■ TASK ITEM: All that is needed is the line containing "如果不需要输出，可以抑制：" together with each line after it, transcribed exactly to the end of the records.
*** Opening of RECORDS TO USE ***
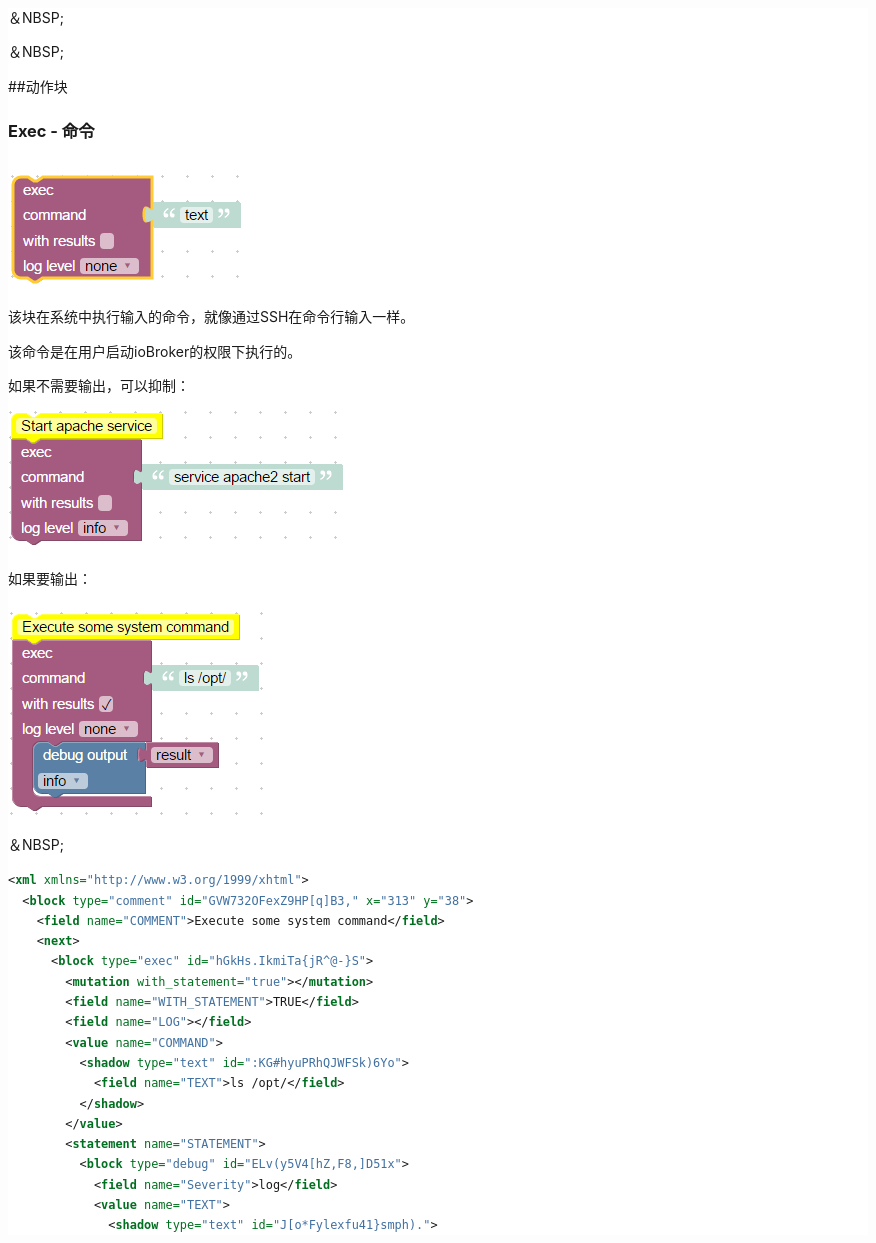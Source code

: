 ＆NBSP;

＆NBSP;

##动作块
### Exec  - 命令
![执行 - 执行](../../../de/adapterref/iobroker.javascript/img/action_exec_en.png)

该块在系统中执行输入的命令，就像通过SSH在命令行输入一样。

该命令是在用户启动ioBroker的权限下执行的。

如果不需要输出，可以抑制：

![执行 - 执行](../../../de/adapterref/iobroker.javascript/img/action_exec_2_en.png)

如果要输出：

![执行 - 执行](../../../de/adapterref/iobroker.javascript/img/action_exec_1_en.png)

＆NBSP;

```xml 
<xml xmlns="http://www.w3.org/1999/xhtml">
  <block type="comment" id="GVW732OFexZ9HP[q]B3," x="313" y="38">
    <field name="COMMENT">Execute some system command</field>
    <next>
      <block type="exec" id="hGkHs.IkmiTa{jR^@-}S">
        <mutation with_statement="true"></mutation>
        <field name="WITH_STATEMENT">TRUE</field>
        <field name="LOG"></field>
        <value name="COMMAND">
          <shadow type="text" id=":KG#hyuPRhQJWFSk)6Yo">
            <field name="TEXT">ls /opt/</field>
          </shadow>
        </value>
        <statement name="STATEMENT">
          <block type="debug" id="ELv(y5V4[hZ,F8,]D51x">
            <field name="Severity">log</field>
            <value name="TEXT">
              <shadow type="text" id="J[o*Fylexfu41}smph).">
```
*** Close of RECORDS TO USE ***
■ ANSWER TO THIS TASK:
如果不需要输出，可以抑制：

![执行 - 执行](../../../de/adapterref/iobroker.javascript/img/action_exec_2_en.png)

如果要输出：

![执行 - 执行](../../../de/adapterref/iobroker.javascript/img/action_exec_1_en.png)

＆NBSP;

```xml 
<xml xmlns="http://www.w3.org/1999/xhtml">
  <block type="comment" id="GVW732OFexZ9HP[q]B3," x="313" y="38">
    <field name="COMMENT">Execute some system command</field>
    <next>
      <block type="exec" id="hGkHs.IkmiTa{jR^@-}S">
        <mutation with_statement="true"></mutation>
        <field name="WITH_STATEMENT">TRUE</field>
        <field name="LOG"></field>
        <value name="COMMAND">
          <shadow type="text" id=":KG#hyuPRhQJWFSk)6Yo">
            <field name="TEXT">ls /opt/</field>
          </shadow>
        </value>
        <statement name="STATEMENT">
          <block type="debug" id="ELv(y5V4[hZ,F8,]D51x">
            <field name="Severity">log</field>
            <value name="TEXT">
              <shadow type="text" id="J[o*Fylexfu41}smph).">
```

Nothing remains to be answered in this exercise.